Excerpted records:

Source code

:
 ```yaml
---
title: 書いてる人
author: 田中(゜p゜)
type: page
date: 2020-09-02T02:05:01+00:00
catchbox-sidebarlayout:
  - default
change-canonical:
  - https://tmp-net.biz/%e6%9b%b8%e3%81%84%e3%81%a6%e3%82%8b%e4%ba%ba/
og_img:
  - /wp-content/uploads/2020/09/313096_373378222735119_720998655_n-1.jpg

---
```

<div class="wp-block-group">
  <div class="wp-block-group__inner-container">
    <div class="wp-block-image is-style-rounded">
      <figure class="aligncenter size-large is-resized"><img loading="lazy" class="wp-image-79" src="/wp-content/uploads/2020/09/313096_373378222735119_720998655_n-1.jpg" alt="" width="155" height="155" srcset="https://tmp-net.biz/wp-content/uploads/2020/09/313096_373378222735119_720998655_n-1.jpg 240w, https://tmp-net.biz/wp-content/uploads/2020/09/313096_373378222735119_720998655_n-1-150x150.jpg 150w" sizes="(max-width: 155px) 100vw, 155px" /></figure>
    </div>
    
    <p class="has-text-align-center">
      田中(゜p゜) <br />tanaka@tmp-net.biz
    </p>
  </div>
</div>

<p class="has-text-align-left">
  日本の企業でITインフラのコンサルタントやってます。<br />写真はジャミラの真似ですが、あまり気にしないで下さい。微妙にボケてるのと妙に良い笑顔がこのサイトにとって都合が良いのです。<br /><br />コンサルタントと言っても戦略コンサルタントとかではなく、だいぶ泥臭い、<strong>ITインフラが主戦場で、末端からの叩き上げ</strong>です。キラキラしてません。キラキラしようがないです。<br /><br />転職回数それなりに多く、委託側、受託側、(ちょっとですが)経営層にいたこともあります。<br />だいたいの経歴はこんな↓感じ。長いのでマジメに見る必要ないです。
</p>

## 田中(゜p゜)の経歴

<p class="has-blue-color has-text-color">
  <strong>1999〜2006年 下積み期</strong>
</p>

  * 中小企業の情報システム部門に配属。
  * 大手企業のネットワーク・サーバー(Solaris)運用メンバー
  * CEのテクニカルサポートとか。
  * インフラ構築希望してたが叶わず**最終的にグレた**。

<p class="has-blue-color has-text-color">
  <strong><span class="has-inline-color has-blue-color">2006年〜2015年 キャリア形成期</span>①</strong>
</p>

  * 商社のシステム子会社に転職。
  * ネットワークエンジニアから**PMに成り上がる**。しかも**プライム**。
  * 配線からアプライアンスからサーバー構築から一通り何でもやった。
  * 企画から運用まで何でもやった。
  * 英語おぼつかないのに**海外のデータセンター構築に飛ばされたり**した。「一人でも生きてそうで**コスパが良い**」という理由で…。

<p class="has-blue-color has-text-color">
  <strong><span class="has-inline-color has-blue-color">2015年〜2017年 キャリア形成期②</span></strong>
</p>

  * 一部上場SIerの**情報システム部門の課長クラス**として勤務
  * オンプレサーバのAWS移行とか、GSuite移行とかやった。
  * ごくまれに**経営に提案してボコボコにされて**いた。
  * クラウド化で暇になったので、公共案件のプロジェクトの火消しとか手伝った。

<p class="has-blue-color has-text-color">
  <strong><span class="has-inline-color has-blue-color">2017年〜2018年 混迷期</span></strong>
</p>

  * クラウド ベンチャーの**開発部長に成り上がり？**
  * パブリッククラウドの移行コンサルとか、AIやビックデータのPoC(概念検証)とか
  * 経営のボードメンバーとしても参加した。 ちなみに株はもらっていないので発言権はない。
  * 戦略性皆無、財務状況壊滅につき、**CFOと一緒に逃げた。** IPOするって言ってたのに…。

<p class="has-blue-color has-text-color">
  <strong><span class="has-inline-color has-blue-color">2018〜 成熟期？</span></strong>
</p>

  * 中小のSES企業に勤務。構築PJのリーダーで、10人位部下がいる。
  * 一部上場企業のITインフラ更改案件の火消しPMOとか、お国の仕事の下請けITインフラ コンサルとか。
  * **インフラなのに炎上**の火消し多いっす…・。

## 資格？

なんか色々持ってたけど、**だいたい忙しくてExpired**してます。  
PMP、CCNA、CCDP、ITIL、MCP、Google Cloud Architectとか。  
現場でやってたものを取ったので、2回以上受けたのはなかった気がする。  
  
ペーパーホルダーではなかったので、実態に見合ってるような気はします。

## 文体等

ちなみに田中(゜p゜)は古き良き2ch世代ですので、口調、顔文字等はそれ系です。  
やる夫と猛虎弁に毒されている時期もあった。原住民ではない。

Try it:
Only the lines from the one holding "ちなみに田中(゜p゜)は古き" through the end of the records should appear in the answer, each repeated exactly.

Response below:
ちなみに田中(゜p゜)は古き良き2ch世代ですので、口調、顔文字等はそれ系です。  
やる夫と猛虎弁に毒されている時期もあった。原住民ではない。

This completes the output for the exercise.